The President refused to even acknowledge China’s hyper-aggressive cyber espionage against American corporate, civil, military and government targets until the White House itself was hacked. He has been reticent to acknowledge Beijing’s unprecedented and sophisticated military buildup, which exceeds in proportion the arms development of either the United States or the Soviet Union during the height of the first Cold War. It is now projected that by 2020, the Chinese Navy may have control of the western Pacific.
All this has occurred within the dangerous backdrop of the President’s sharp and unprecedented unilateral reduction in arms spending, as well as his proposals to further slash the American nuclear deterrent without any reciprocity from Russia or China.

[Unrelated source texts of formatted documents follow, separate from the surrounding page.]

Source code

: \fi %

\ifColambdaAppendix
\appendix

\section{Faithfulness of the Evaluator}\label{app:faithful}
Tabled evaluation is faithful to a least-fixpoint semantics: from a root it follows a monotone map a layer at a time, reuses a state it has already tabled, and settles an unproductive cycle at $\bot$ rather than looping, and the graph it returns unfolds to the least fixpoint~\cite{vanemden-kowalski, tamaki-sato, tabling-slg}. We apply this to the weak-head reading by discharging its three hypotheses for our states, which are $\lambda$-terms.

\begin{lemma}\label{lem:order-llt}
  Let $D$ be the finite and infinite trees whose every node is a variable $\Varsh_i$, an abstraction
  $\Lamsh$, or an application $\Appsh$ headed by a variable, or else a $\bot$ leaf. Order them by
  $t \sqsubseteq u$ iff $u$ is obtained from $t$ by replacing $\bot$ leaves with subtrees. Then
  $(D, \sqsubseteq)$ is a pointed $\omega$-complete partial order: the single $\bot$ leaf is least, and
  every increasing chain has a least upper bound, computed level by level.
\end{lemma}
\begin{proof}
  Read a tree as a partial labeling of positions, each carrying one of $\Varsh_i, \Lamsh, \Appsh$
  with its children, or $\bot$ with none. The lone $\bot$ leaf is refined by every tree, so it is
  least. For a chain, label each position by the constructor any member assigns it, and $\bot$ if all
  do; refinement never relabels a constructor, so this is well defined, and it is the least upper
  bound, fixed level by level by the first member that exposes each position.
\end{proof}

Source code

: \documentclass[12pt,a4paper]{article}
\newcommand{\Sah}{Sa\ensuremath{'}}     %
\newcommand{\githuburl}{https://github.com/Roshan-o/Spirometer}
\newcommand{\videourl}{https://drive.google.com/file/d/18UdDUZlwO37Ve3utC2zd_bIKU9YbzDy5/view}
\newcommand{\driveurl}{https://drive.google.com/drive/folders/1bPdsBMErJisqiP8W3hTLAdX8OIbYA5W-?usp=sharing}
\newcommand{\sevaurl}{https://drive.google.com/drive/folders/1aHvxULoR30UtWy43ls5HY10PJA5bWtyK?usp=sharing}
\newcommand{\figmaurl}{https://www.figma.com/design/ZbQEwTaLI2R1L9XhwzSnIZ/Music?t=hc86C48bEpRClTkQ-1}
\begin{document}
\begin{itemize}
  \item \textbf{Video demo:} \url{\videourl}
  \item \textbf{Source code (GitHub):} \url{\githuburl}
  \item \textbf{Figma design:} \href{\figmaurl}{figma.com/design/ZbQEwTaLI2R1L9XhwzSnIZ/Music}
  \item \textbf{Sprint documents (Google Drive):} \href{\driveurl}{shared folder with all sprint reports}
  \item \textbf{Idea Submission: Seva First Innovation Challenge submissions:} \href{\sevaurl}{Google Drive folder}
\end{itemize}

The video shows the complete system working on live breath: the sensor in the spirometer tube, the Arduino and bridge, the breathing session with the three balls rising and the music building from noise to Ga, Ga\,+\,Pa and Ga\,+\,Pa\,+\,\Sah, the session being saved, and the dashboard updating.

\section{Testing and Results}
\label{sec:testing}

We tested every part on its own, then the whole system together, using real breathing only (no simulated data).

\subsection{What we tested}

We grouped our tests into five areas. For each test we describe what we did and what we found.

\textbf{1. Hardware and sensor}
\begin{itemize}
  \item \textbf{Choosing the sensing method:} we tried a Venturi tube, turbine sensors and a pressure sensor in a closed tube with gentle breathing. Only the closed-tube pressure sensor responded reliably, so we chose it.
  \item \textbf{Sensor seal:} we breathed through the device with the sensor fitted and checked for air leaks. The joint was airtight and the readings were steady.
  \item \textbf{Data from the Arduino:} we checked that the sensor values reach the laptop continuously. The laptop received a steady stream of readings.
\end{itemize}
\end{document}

Given the poor results of Mr. Obama’s international efforts, it is appropriate to ask why he hasn’t changed course. Other presidents have shifted direction following unwanted results on both domestic and foreign fronts.
There is a third, and significantly troubling, possibility. Perhaps Mr. Obama’s worldview is so radically different than that of the American people, and indeed, all of his White House predecessors, that what the general U.S. population sees as a bad result for the country, he sees as “progress.” The President promised profound changes in the nation; there is no reason to assume that this excluded the foreign policy that America has adhered to since 1945, through both Republican and Democrat administrations.
The radical views of some in his administration give credence to this. If this is the case, than Mr. Obama owes to both Congress and the voters an explanation of why he has preceded down this road without informing them of his goals.